─── Input for this task

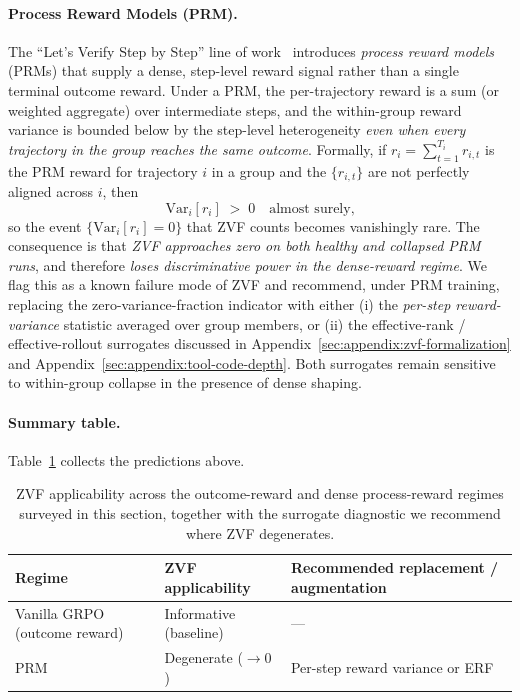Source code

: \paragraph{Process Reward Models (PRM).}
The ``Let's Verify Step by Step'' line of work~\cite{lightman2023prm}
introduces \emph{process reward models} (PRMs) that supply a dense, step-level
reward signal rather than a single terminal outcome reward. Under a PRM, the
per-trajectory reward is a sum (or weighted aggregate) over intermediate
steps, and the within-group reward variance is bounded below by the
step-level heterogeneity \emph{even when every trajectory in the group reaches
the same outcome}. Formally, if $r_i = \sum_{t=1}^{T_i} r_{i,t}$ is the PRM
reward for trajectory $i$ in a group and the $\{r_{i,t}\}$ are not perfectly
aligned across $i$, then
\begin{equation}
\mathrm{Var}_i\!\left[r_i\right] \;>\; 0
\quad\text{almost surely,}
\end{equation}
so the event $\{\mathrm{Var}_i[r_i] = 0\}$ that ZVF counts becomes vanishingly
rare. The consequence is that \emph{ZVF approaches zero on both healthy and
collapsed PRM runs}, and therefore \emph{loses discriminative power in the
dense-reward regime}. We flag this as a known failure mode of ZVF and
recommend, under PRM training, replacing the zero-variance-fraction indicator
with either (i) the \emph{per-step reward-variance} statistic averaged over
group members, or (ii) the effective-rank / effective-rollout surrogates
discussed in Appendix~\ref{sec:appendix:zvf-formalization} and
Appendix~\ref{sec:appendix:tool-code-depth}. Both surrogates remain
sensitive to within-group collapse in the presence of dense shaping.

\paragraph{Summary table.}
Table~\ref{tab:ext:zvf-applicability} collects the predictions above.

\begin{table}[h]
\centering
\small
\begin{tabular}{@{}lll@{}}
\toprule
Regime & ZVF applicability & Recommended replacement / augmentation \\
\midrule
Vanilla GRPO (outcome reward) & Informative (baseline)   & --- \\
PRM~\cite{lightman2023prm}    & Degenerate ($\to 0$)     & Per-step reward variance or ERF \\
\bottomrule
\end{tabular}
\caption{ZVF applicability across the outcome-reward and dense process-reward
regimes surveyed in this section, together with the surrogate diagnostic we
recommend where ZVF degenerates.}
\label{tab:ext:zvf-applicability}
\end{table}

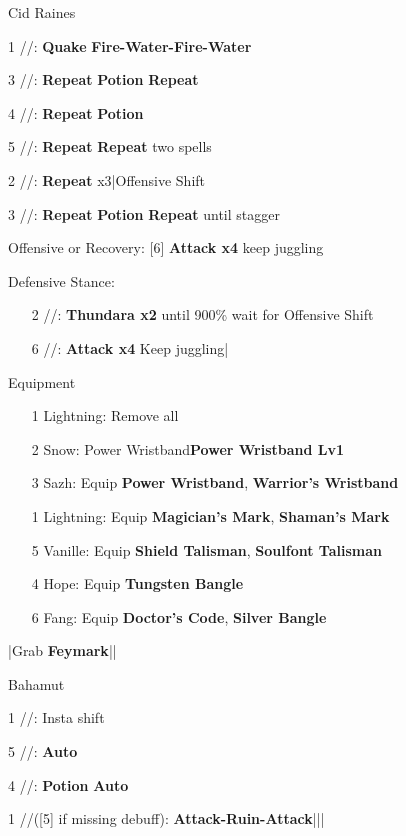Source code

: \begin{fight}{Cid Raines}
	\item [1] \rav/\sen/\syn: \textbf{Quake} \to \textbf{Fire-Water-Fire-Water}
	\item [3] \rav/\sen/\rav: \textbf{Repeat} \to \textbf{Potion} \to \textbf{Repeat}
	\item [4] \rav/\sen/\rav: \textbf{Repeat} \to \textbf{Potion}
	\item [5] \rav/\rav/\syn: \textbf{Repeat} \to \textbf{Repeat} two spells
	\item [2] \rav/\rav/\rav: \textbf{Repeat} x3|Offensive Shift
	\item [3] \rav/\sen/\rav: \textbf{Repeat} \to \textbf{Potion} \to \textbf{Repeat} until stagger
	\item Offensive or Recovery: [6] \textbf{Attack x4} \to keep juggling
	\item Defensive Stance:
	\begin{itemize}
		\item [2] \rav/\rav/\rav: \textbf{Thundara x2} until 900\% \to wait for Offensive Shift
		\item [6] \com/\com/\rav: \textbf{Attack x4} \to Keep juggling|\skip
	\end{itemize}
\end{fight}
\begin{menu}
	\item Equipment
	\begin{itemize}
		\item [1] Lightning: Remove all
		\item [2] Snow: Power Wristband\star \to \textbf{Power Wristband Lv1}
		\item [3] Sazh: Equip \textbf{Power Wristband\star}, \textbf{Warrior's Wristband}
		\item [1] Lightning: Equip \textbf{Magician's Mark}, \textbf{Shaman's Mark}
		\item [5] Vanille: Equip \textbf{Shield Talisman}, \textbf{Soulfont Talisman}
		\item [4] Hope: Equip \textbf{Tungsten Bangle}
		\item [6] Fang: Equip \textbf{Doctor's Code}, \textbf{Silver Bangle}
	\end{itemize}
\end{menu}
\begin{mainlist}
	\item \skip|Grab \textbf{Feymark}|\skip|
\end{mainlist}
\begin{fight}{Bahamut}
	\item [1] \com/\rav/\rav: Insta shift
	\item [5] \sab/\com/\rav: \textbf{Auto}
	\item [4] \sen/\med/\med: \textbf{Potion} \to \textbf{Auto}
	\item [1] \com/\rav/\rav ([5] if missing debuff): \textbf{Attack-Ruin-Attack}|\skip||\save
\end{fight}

──────

* What is needed: From the line that contains "[1] \com/\rav/\rav: Insta shift" through the final line of the entries above, every line must be reproduced exactly and nothing more.

* Finished exercise:
	\item [1] \com/\rav/\rav: Insta shift
	\item [5] \sab/\com/\rav: \textbf{Auto}
	\item [4] \sen/\med/\med: \textbf{Potion} \to \textbf{Auto}
	\item [1] \com/\rav/\rav ([5] if missing debuff): \textbf{Attack-Ruin-Attack}|\skip||\save
\end{fight}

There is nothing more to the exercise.